Les sondages et les prévisions météorologiques s’annonçant favorables dans la nuit du 1er au 2 MAI 1962, ordre fut donné d’exécuter les derniers préparatifs avant le levé du jour, l’heure ‘H’ étant en principe fixée à 7h00 TU.

Les dernières équipes d’expérimentateurs rejoignirent le GŒN vers 6h45 puis on entra dans la phase active qui dura près d’une demi-heure.

L’explosion déclenchée par le Général THIRY commandant le GŒN se produisit à 7h20.

DESCRIPTION DE L’EXPLOSION

Sous l’effet de l’onde de choc, les flancs de la montagne se mirent à moutonner suivant différents niveaux caractéristiques. Ces moutonnements étaient dus à la propagation de l’onde de choc qui détachait des poussières des flancs de la colline.

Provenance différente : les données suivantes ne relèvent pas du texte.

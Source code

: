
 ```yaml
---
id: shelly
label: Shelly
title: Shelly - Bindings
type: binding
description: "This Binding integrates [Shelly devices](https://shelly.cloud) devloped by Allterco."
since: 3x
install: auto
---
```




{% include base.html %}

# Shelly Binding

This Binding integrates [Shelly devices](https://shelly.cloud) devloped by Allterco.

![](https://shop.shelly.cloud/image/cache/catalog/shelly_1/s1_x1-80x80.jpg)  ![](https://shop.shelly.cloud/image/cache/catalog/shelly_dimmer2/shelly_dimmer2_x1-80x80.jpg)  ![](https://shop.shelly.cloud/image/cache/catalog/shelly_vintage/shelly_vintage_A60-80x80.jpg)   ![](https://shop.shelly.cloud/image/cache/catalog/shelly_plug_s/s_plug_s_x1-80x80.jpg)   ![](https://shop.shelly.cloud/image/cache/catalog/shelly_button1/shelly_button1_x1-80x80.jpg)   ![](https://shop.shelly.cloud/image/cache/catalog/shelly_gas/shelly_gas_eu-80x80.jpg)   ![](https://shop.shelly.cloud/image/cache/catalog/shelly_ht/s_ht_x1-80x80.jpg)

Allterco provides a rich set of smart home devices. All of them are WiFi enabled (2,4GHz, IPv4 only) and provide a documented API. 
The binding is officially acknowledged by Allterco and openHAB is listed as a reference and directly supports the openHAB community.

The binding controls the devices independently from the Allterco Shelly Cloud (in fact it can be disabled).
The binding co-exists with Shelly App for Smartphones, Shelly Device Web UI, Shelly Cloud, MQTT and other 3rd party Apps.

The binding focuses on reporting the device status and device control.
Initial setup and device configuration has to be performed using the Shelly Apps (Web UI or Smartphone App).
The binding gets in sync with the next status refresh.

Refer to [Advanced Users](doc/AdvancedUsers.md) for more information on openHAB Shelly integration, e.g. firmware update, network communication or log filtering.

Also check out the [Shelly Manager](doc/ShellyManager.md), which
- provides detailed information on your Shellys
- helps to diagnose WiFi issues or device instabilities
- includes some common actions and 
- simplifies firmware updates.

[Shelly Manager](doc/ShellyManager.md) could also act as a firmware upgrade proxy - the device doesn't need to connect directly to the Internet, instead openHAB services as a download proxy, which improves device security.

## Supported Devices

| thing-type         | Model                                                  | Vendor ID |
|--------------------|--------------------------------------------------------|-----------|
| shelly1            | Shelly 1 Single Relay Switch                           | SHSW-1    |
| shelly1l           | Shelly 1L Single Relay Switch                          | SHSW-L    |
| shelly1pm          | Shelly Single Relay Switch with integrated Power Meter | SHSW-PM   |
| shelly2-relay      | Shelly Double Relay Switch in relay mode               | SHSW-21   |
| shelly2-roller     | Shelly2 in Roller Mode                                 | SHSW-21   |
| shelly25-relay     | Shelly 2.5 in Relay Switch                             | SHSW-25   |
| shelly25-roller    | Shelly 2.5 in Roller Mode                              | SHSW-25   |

En même temps, sur le PC opérationnel, le sol se mit à trembler, semblant se dérouler sous nos pieds pendant quelques secondes.
Alors que chacun s’affairait et observait, un nuage de couleur blanche violette apparut soudain à l’entrée de la galerie. Sa belle couleur initiale, due à la présence d’éléments radioactifs à base d’iode, de courte période, s’assombrit rapidement à cause des poussières qu’il entraînait. Le nuage devînt très vite noirâtre car se mêlèrent des fumées provenant de la combustion du gazole des groupes électrogènes provoqué par le flux thermique.
Les portes blindées obturant l’entrée de la galerie avaient cédé. L’apparition de ce nuage inattendu était due à une sous-estimation de la puissance de la bombe qui, au lieu de 20 KT faisait en fait près de 50 KT.

Cet incident matérialisa l’ensemble des effets dynamiques, thermiques et radioactifs et devant un tel exploit, chacun resta stupéfait !

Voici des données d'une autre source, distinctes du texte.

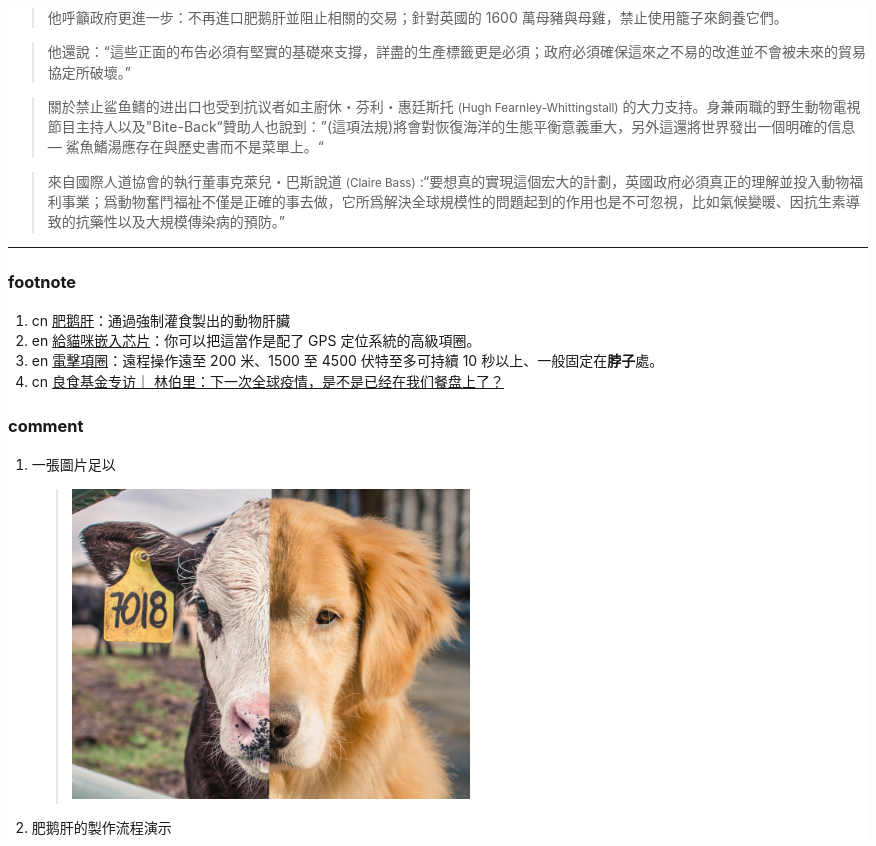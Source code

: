 > 他呼籲政府更進一步：不再進口肥鹅肝並阻止相關的交易；針對英國的 1600 萬母豬與母雞，禁止使用籠子來飼養它們。

> 他還說：“這些正面的布告必須有堅實的基礎來支撐，詳盡的生產標籤更是必須；政府必須確保這來之不易的改進並不會被未來的貿易協定所破壞。”

> 關於禁止鲨鱼鳍的进出口也受到抗议者如主廚休・芬利・惠廷斯托 <small>(Hugh Fearnley-Whittingstall)</small> 的大力支持。身兼兩職的野生動物電視節目主持人以及"Bite-Back“贊助人也說到：”(這項法規)將會對恢復海洋的生態平衡意義重大，另外這還將世界發出一個明確的信息 — 鯊魚鰭湯應存在與歷史書而不是菜單上。“

> 來自國際人道協會的執行董事克萊兒・巴斯說道 <small>(Claire Bass)</small> :“要想真的實現這個宏大的計劃，英國政府必須真正的理解並投入動物福利事業；爲動物奮鬥福祉不僅是正確的事去做，它所爲解決全球規模性的問題起到的作用也是不可忽視，比如氣候變暖、因抗生素導致的抗藥性以及大規模傳染病的預防。”

---

### footnote

1. cn [肥鹅肝](https://zh.wikipedia.org/zh-hans/%E8%82%A5%E8%82%9D)：通過強制灌食製出的動物肝臟
2. en [給貓咪嵌入芯片](https://www.vets4pets.com/pet-health-advice/cat-advice/microchipping-your-cat/)：你可以把這當作是配了 GPS 定位系統的高級項圈。
3. en [電擊項圈](https://en.wikipedia.org/wiki/Shock_collar)：遠程操作遠至 200 米、1500 至 4500 伏特至多可持續 10 秒以上、一般固定在**脖子**處。
4. cn [良食基金专访｜ 林伯里：下一次全球疫情，是不是已经在我们餐盘上了？ ](https://www.ciwf.cn/news/72)

### comment

1. 一張圖片足以
   > [<img src="./images/003_animal_speciesism_cow_versus_dog.jpg" height="auto" width="50%" margin="auto" alt="Speciesism involves treating members of one species as morally more important than members of other species in the context of their similar interests.">](https://en.wikipedia.org/wiki/Speciesism)
2. 肥鹅肝的製作流程演示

En atmosphère libre, le nuage se développa rapidement, et poussé par le vent, progressa en direction du PC / GŒN.

Tout le monde pensait que le nuage éviterait le PC opérationnel, aussi aucune mesure préventive de protection ne fut-elle prise.
Mais, après dix minutes d’attente, il fallut bien se rendre à l’évidence : le nuage de poussières radioactives maintenant sa direction, s’approchait dangereusement du PC / GŒN.
L’ordre de repli de tous les personnels fut donné au dernier moment et on assista à une véritable panique : tout le monde se ruait sur son véhicule afin de partir au plus vite, de sorte que le centre de transmission fut évacué avant qu’aucun ordre n’ait été transmis aux équipes disséminées sur le terrain. Il faut dire que tous les personnels du PC / opérationnel, excepté ceux de la BMDD du 620ème GAS, ne disposaient pas de moyens de protection contre la radioactivité.

L’accès du PC opérationnel n’était possible que par une seule piste, si bien que le départ des personnels en catastrophe produisit un embouteillage monstre, alors que la nuage radioactif qui s’étendait sur un front d’environ 800 m en progressant toujours dans la même direction, recouvrait et obscurcissait le PC et la piste d’accès. On se serait cru dans les ténèbres et il fallut allumer les phares des véhicules. Bien que l’opacité s’intensifiât avec les poussières soulevées par les véhicules en mouvement, par miracle, il ne se produisit pas d’accident.

Pendant ce temps là, la section mobile de décontamination de la BMDD qui observait le développement du nuage, quitta sa position avant d’être atteinte par la frange du nuage radioactif. Les personnels, entraînés et protégés par leurs tenues de protection ne recevant pas d’ordre par radio, avaient alors pris l’initiative de se replier en zone saine afin d’installer un poste de contrôle radiologique en bordure de la piste, afin d’intercepter tous les véhicules en provenance de la zone des retombées. Avec ses radiamètres DOM 410, elle mesure l’intensité de la radioactivité sur les visages, les cheveux, les mains et les vêtements des conducteurs et passagers des véhicules.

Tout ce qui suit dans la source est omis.